Everything in Wattam, including the ground you are walking on, has a cute little face and a pair of arms, each one bubbling and giggling with smiles nearly the entire time with happy voices that were surely recorded by actual children. Before long, the Mayor is surrounded by anthropomorphized rocks, flowers, and trees, as well as odder things like loose body parts, pieces of colorful poop, living numbers, and roughly 100 other smiling object-friends.

And, in what is probably the loveliest part of Wattam, every single one of them is a playable character. While the Mayor is your main hero, you can swap freely to any of the others you’ve brought back from the void of nothingness at any time. Yes, even the poop. The ones you aren’t directly controlling (or holding hands with) will idly wander around and do their own thing, making them feel more alive than just an avatar waiting to be controlled. I was genuinely smiling the entire time I played Wattam – it’s just so pleasant to be in this weird and friendly world.

It’s just so pleasant to be in Wattam’s weird and friendly world.


Most of Wattam’s objectives ask you to use certain characters in specific ways. For example, one had me take control of a tree and use it to eat other characters and then regrow them as food, while a set of other particularly fun ones had me stack different characters on top of each other to try and exactly match the height of a tall golden bowling pin. There’s very little challenge to any of them, but the are all so gleefully absurd that I had fun the whole way through the two-and-a-half hours it took me to finish the main story. Granted, that’s not super long.

There’s at least some mechanical variety between them to keep things fresh. While most of the objects are functionally similar – nearly all of them can run around, climb others, and hold hands to create adorable little chains – some have specific tricks, ranging from the tree’s eating I mentioned earlier to things like a desk fan being able to blow wind or some balloons that can float high in the sky. The imprecise character swapping that’s tied to the right control stick can be a pain to manage at times, but there’s rarely ever a danger or reason to hurry that could turn that minor annoyance into a larger frustration.

15 Weird and Adorable Playable Characters From Wattam

While Wattam is filled to the brim with thematic surprises (I will be amazed if anyone could accurately guess what’s coming next at any point in this game), it doesn’t take too long before the loop of completing straightforward tasks to unlock the next set of characters over and over becomes fairly clear.
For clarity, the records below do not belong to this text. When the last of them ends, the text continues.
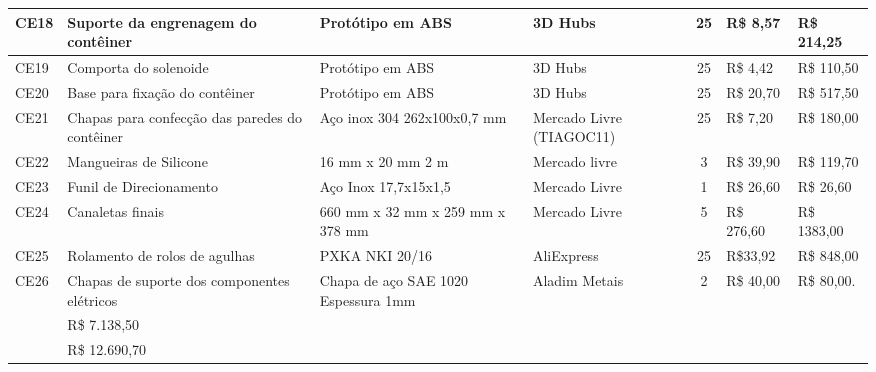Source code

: \begin{table}[H]
\begin{adjustbox}{max width = 1\textwidth}
\begin{tabular}{|l|G{4cm}|C{2.4cm}|L{3.2cm}|c|l|l|}
        CE18 & Suporte da engrenagem do contêiner & Protótipo em ABS & 3D Hubs & 25  & R\$ 8,57 & R\$ 214,25  \\ \hline
        CE19 & Comporta do solenoide & Protótipo em ABS & 3D Hubs & 25  & R\$ 4,42 & R\$ 110,50  \\ \hline
        CE20 & Base para fixação do contêiner & Protótipo em ABS & 3D Hubs & 25  & R\$ 20,70 & R\$ 517,50  \\ \hline
        CE21 & Chapas para confecção das paredes do contêiner & Aço inox 304 262x100x0,7 mm & Mercado Livre (TIAGOC11) & 25  & R\$ 7,20 & R\$ 180,00  \\ \hline
        CE22 & Mangueiras de Silicone & 16 mm x 20 mm 2 m & Mercado livre & 3 & R\$ 39,90 & R\$ 119,70 \\ \hline
        CE23 & Funil de Direcionamento & Aço Inox 17,7x15x1,5 & Mercado Livre & 1 & R\$ 26,60 & R\$ 26,60 \\ \hline
        CE24 & Canaletas finais & 660 mm x 32 mm x 259 mm x 378 mm & Mercado Livre & 5 & R\$ 276,60 & R\$ 1383,00\\ \hline
        CE25 & Rolamento de rolos de agulhas & PXKA NKI 20/16 & AliExpress & 25 & R\$33,92 & R\$ 848,00 \\ \hline
        CE26 & Chapas de suporte dos componentes elétricos &  Chapa de aço SAE 1020 Espessura 1mm & Aladim Metais & 2 & R\$ 40,00 & R\$ 80,00. \\ \hline
        
         & R\$ 7.138,50\\ \hline
        
         & \color{white}R\$ 12.690,70\\ \hline
        \end{tabular}
	\end{adjustbox}
\end{table}


        
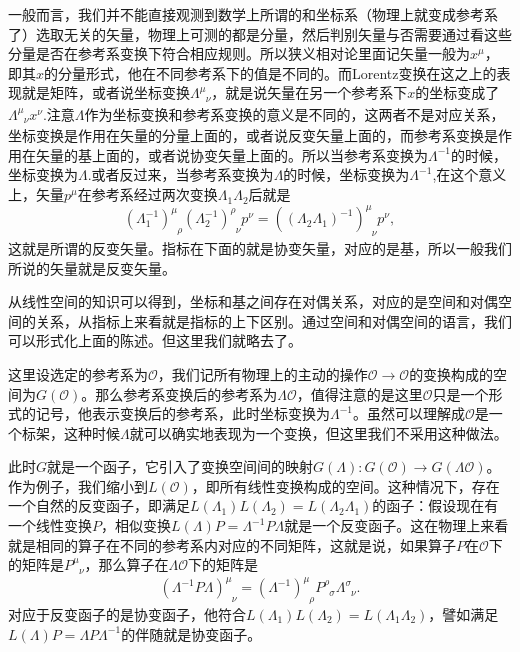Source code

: \documentclass[9pt]{extbook}
\begin{document}
一般而言，我们并不能直接观测到数学上所谓的和坐标系（物理上就变成参考系了）选取无关的矢量，物理上可测的都是分量，然后判别矢量与否需要通过看这些分量是否在参考系变换下符合相应规则。所以狭义相对论里面记矢量一般为$x^\mu$，即其$x$的分量形式，他在不同参考系下的值是不同的。而Lorentz变换在这之上的表现就是矩阵，或者说坐标变换$\Lambda^\mu_{\phantom{\mu}\nu}$，就是说矢量在另一个参考系下$x$的坐标变成了$\Lambda^\mu_{\phantom{\mu}\nu}x^\nu$.注意$\Lambda$作为坐标变换和参考系变换的意义是不同的，这两者不是对应关系，坐标变换是作用在矢量的分量上面的，或者说反变矢量上面的，而参考系变换是作用在矢量的基上面的，或者说协变矢量上面的。所以当参考系变换为$\Lambda^{-1}$的时候，坐标变换为$\Lambda$.或者反过来，当参考系变换为$\Lambda$的时候，坐标变换为$\Lambda^{-1}$,在这个意义上，矢量$p^\mu$在参考系经过两次变换$\Lambda_1\Lambda_2$后就是
\[
(\Lambda_1^{-1})^\mu_{\phantom{\mu}\rho}(\Lambda_2^{-1})^\rho_{\phantom{\rho}\nu}p^\nu=((\Lambda_2\Lambda_1)^{-1})^\mu_{\phantom{\mu}\nu}p^\nu,
\]
这就是所谓的反变矢量。指标在下面的就是协变矢量，对应的是基，所以一般我们所说的矢量就是反变矢量。

从线性空间的知识可以得到，坐标和基之间存在对偶关系，对应的是空间和对偶空间的关系，从指标上来看就是指标的上下区别。通过空间和对偶空间的语言，我们可以形式化上面的陈述。但这里我们就略去了。

这里设选定的参考系为$\mathcal{O}$，我们记所有物理上的主动的操作$\mathcal{O}\to \mathcal{O}$的变换构成的空间为$G(\mathcal{O})$。那么参考系变换后的参考系为$\Lambda \mathcal{O}$，值得注意的是这里$\mathcal{O}$只是一个形式的记号，他表示变换后的参考系，此时坐标变换为$\Lambda^{-1}$。虽然可以理解成$\mathcal{O}$是一个标架，这种时候$\Lambda$就可以确实地表现为一个变换，但这里我们不采用这种做法。

此时$G$就是一个函子，它引入了变换空间间的映射$G(\Lambda):G(\mathcal{O})\to G(\Lambda\mathcal{O})$。作为例子，我们缩小到$L(\mathcal{O})$，即所有线性变换构成的空间。这种情况下，存在一个自然的反变函子，即满足$L(\Lambda_1)L(\Lambda_2)=L(\Lambda_2 \Lambda_1)$的函子：假设现在有一个线性变换$P$，相似变换$L(\Lambda)P=\Lambda^{-1} P \Lambda$就是一个反变函子。这在物理上来看就是相同的算子在不同的参考系内对应的不同矩阵，这就是说，如果算子$P$在$\mathcal{O}$下的矩阵是$P^\mu_{\phantom{\mu}\nu}$，那么算子在$\Lambda\mathcal{O}$下的矩阵是
\[
(\Lambda^{-1} P\Lambda)^\mu_{\phantom{\mu}\nu}=(\Lambda^{-1})^\mu_{\phantom{\mu}\rho}P^\rho_{\phantom{\rho}\sigma}\Lambda^\sigma_{\phantom{\sigma}\nu}.
\]
对应于反变函子的是协变函子，他符合$L(\Lambda_1)L(\Lambda_2)=L(\Lambda_1 \Lambda_2)$，譬如满足$L(\Lambda)P=\Lambda P \Lambda^{-1}$的伴随就是协变函子。
\end{document}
There are some moments that break this loop up with unique activities like a faux-boss battle against a faceless doll or an investigation to find a piece of sushi’s lost fish egg children, but these ideas come and go disappointingly quickly.

Wattam isn’t trying to be an action game or a detective game, though, and these asides instead feel like your characters are kids at a playground adorably playing make-believe. What Wattam is trying to be is exactly the mess of incongruous characters it presents you with, happingly holding hands and smiling as they get turned into poop or blown up with a confetti bomb for no reason other than it’s fun. It succeeds heartily at being just that, and there are some genuinely hilarious goofs and jokes throughout. Stepping back from it, it’s clear that if Wattam wasn’t such a charming game then it would likely be a pretty boring one.

If Wattam wasn’t such a charming game then it would likely be a pretty boring one, but it’s got charm out the wazoo.


Thankfully, it’s got charm coming out the wazoo. The character design is fantastic, the world is colorful and lovely, the childish voices are a silly delight, the scenarios it throws at you are often creative and strange, and the consistently incredible music ties it all together. Even beyond the main theme song (which is Katamari Damacy-levels of excellent), every character has a unique instrumentation or melody that takes over when you control them that gives each a burst of extra personality.